Billions, which premiered last night on Showtime, has always been adjacent to the real world, not of the real world. Sure, the show is set in tangible institutions that very much exist in our world: Hedge funds, the New York state government, the office of a U.S. Attorney. But in Billions, everything is faster, more meaningful, more bristling with ludicrous dialogue. The characters have a sense of dogged purpose without the burdens of philosophical conviction (or childcare, or conversations about taking out the trash).
So I wondered how Billions, this show that saps our institutions for exhilarating melodrama, would incorporate the Donald Trump presidency. Would Trump be the president in the Billions universe, or would Billions overlook Trump entirely and veer off into a true alternate reality? Would we see a shot of Wendy Rhoades (Maggie Siff) on election night, staring blankly at the TV, dreading going to work the next day? Would we see Bobby Axelrod (Damien Lewis) gossiping about the one time he met Donald Trump in the bathroom of an expensive restaurant?
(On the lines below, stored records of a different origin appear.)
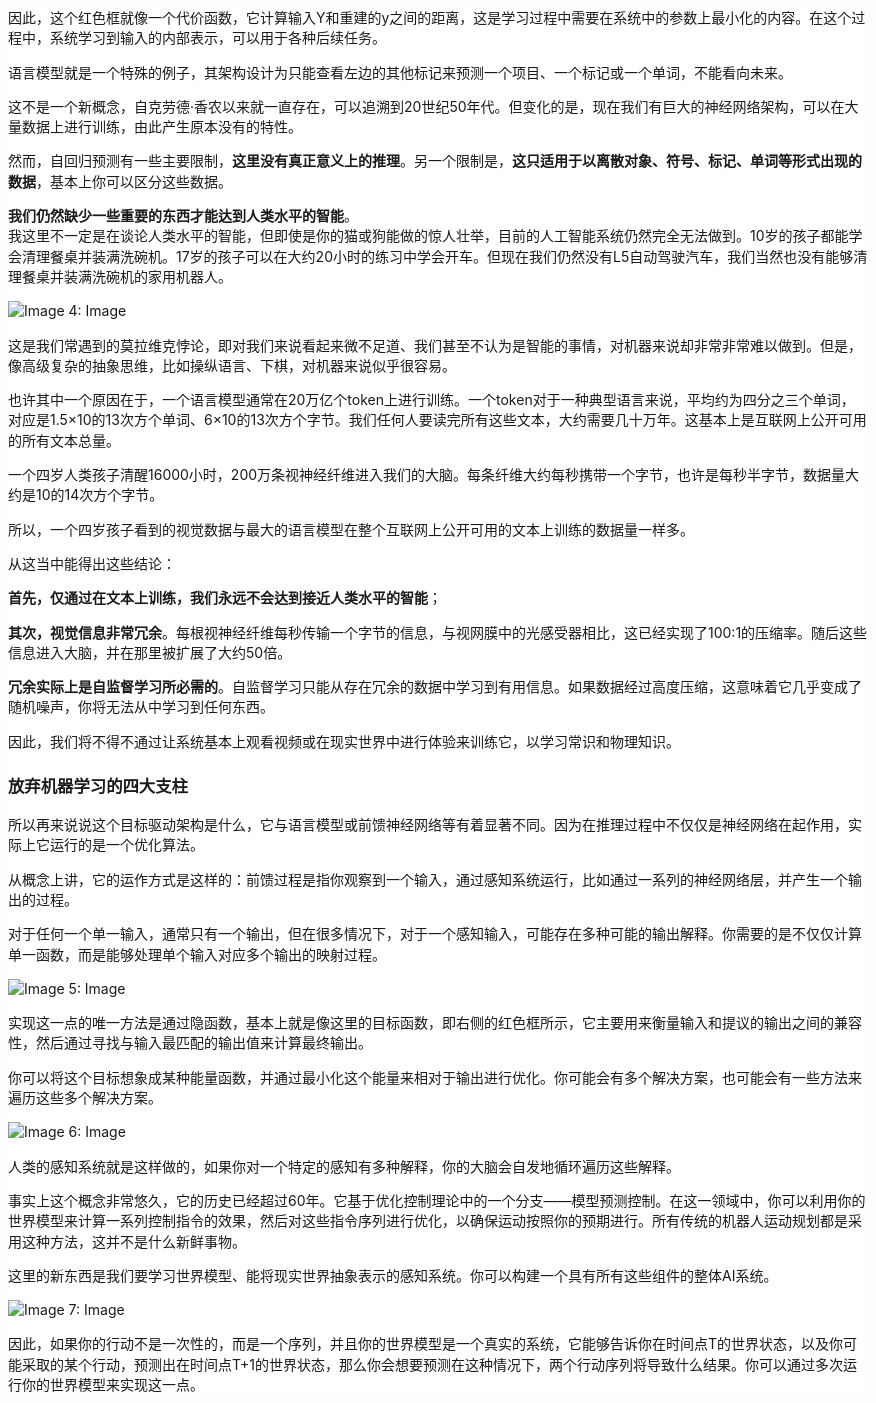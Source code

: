 因此，这个红色框就像一个代价函数，它计算输入Y和重建的y之间的距离，这是学习过程中需要在系统中的参数上最小化的内容。在这个过程中，系统学习到输入的内部表示，可以用于各种后续任务。

语言模型就是一个特殊的例子，其架构设计为只能查看左边的其他标记来预测一个项目、一个标记或一个单词，不能看向未来。

这不是一个新概念，自克劳德·香农以来就一直存在，可以追溯到20世纪50年代。但变化的是，现在我们有巨大的神经网络架构，可以在大量数据上进行训练，由此产生原本没有的特性。

然而，自回归预测有一些主要限制，**这里没有真正意义上的推理**。另一个限制是，**这只适用于以离散对象、符号、标记、单词等形式出现的数据**，基本上你可以区分这些数据。

**我们仍然缺少一些重要的东西才能达到人类水平的智能**。  
我这里不一定是在谈论人类水平的智能，但即使是你的猫或狗能做的惊人壮举，目前的人工智能系统仍然完全无法做到。10岁的孩子都能学会清理餐桌并装满洗碗机。17岁的孩子可以在大约20小时的练习中学会开车。但现在我们仍然没有L5自动驾驶汽车，我们当然也没有能够清理餐桌并装满洗碗机的家用机器人。

![Image 4: Image](https://mmbiz.qpic.cn/mmbiz_png/YicUhk5aAGtAuicnr79UHBOLSpAdUD5RTWhILLr4157eGxOQkAIH2KlhOLvMqz1c9p9HN5bLjvTdibrZztpnAEcWQ/640?wx_fmt=png&from=appmsg)

这是我们常遇到的莫拉维克悖论，即对我们来说看起来微不足道、我们甚至不认为是智能的事情，对机器来说却非常非常难以做到。但是，像高级复杂的抽象思维，比如操纵语言、下棋，对机器来说似乎很容易。

也许其中一个原因在于，一个语言模型通常在20万亿个token上进行训练。一个token对于一种典型语言来说，平均约为四分之三个单词，对应是1.5×10的13次方个单词、6×10的13次方个字节。我们任何人要读完所有这些文本，大约需要几十万年。这基本上是互联网上公开可用的所有文本总量。

一个四岁人类孩子清醒16000小时，200万条视神经纤维进入我们的大脑。每条纤维大约每秒携带一个字节，也许是每秒半字节，数据量大约是10的14次方个字节。

所以，一个四岁孩子看到的视觉数据与最大的语言模型在整个互联网上公开可用的文本上训练的数据量一样多。

从这当中能得出这些结论：

**首先，仅通过在文本上训练，我们永远不会达到接近人类水平的智能**；

**其次，视觉信息非常冗余**。每根视神经纤维每秒传输一个字节的信息，与视网膜中的光感受器相比，这已经实现了100:1的压缩率。随后这些信息进入大脑，并在那里被扩展了大约50倍。

**冗余实际上是自监督学习所必需的**。自监督学习只能从存在冗余的数据中学习到有用信息。如果数据经过高度压缩，这意味着它几乎变成了随机噪声，你将无法从中学习到任何东西。

因此，我们将不得不通过让系统基本上观看视频或在现实世界中进行体验来训练它，以学习常识和物理知识。

### 放弃机器学习的四大支柱

所以再来说说这个目标驱动架构是什么，它与语言模型或前馈神经网络等有着显著不同。因为在推理过程中不仅仅是神经网络在起作用，实际上它运行的是一个优化算法。

从概念上讲，它的运作方式是这样的：前馈过程是指你观察到一个输入，通过感知系统运行，比如通过一系列的神经网络层，并产生一个输出的过程。

对于任何一个单一输入，通常只有一个输出，但在很多情况下，对于一个感知输入，可能存在多种可能的输出解释。你需要的是不仅仅计算单一函数，而是能够处理单个输入对应多个输出的映射过程。

![Image 5: Image](https://mmbiz.qpic.cn/mmbiz_png/YicUhk5aAGtAuicnr79UHBOLSpAdUD5RTWQPxm6NL5oSu5Xft2e0zozql7S5fCZdLNhodqHfoqiaXAm3ajv5kLjMw/640?wx_fmt=png&from=appmsg)

实现这一点的唯一方法是通过隐函数，基本上就是像这里的目标函数，即右侧的红色框所示，它主要用来衡量输入和提议的输出之间的兼容性，然后通过寻找与输入最匹配的输出值来计算最终输出。

你可以将这个目标想象成某种能量函数，并通过最小化这个能量来相对于输出进行优化。你可能会有多个解决方案，也可能会有一些方法来遍历这些多个解决方案。

![Image 6: Image](https://mmbiz.qpic.cn/mmbiz_png/YicUhk5aAGtAuicnr79UHBOLSpAdUD5RTWad6IKSKgMqMg2dYS9edM69AicFZibUeIsKyssmOibRKc3rPXtiazROKsicA/640?wx_fmt=png&from=appmsg)

人类的感知系统就是这样做的，如果你对一个特定的感知有多种解释，你的大脑会自发地循环遍历这些解释。

事实上这个概念非常悠久，它的历史已经超过60年。它基于优化控制理论中的一个分支——模型预测控制。在这一领域中，你可以利用你的世界模型来计算一系列控制指令的效果，然后对这些指令序列进行优化，以确保运动按照你的预期进行。所有传统的机器人运动规划都是采用这种方法，这并不是什么新鲜事物。

这里的新东西是我们要学习世界模型、能将现实世界抽象表示的感知系统。你可以构建一个具有所有这些组件的整体AI系统。

![Image 7: Image](https://mmbiz.qpic.cn/mmbiz_png/YicUhk5aAGtAuicnr79UHBOLSpAdUD5RTWfKd4czZjmjBMqGeYCIShZNfib5ZicwxPCSiaaKrBe9y7SGC9GWqGbtzXQ/640?wx_fmt=png&from=appmsg)

因此，如果你的行动不是一次性的，而是一个序列，并且你的世界模型是一个真实的系统，它能够告诉你在时间点T的世界状态，以及你可能采取的某个行动，预测出在时间点T+1的世界状态，那么你会想要预测在这种情况下，两个行动序列将导致什么结果。你可以通过多次运行你的世界模型来实现这一点。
Would we see Wags hungrily anticipating the reversal of Dodd-Frank Wall Street reforms?
None of those things happened. Instead, the Billions premiere handled the Donald Trump presidency in the most Billions way possible: slyly acknowledging a change in the outside world, but not delving into specifics. Trump isn’t a person so much as he is a force changing the rules of Rhoades and Axelrod’s cat-and-mouse game.
Trump is never once named, but his presence (or the threat of his presence) comes up in the very first scene. Chuck Rhoades (Paul Giammatti) is meeting with the new sheriff (quite literally; he’s wearing a cowboy hat) in Washington. Attorney General Waylon Jeffcoat (Clancy Brown), an obvious nod to Jeff Sessions, has arrived to tell Rhoades that he’s safe — he’s not losing his job, like many other attorney generals are. With his legs kicked up on the desk, Jeffcoat recommends Rhoades change the focus of his investigations to align with the new administration’s focus.
But this scene also confirms that Billions has deviated from our world, in some aspects. The inspiration for the character of Rhodes — Preet Bharara, former United States attorney in Manhattan — was fired soon after Trump was elected. David Levien, one of the show's creators, recommended Bharara join the Billions writers room as a second career. Whereas Bharara was fired, Rhoades stays on to ride the wave of the new administration.
The new presidential administration affects the hedge fund side of Billions, too, and not just because U.S. attorneys won’t be going after them with quite the same unbridled fervor. Of course Todd Krakow (Danny Strong), the most smug hedge fund manager on Billions — and that’s quite a feat! — became the new Secretary of the Treasury. This subtle reappointment shows the cross-linking between the new president and Wall Street.
So, this brings Billions “Mention Of Trump” count up to very slim two: There’s a new Secretary of the Treasury, and a southern Attorney General who would prefer Rhoades to go after immigration cases than Wall Street scions like Axelrod. Trump isn’t a character; he’s more like a weather pattern that spins around the characters' weather vanes so they're disoriented, but still intact.
Ultimately, the way the Billions universe will adjust to the real universe is encapsulated, quite perfectly, in a scene from the first episode. The new cowboy-Attorney General gives a speech to a room of lawyers to set the tone of this new administration. After the speech, Sacker (Condola Rashad) asks her boss, Rhoades, “The shifted agenda? That hits us?” Rhoades nods, but he assures everything will continue “business as usual.”
As will Billions. The shifted agenda of Trump will hit the show, but for the most part, it’ll proceed business — bad and utterly captivating business — as usual.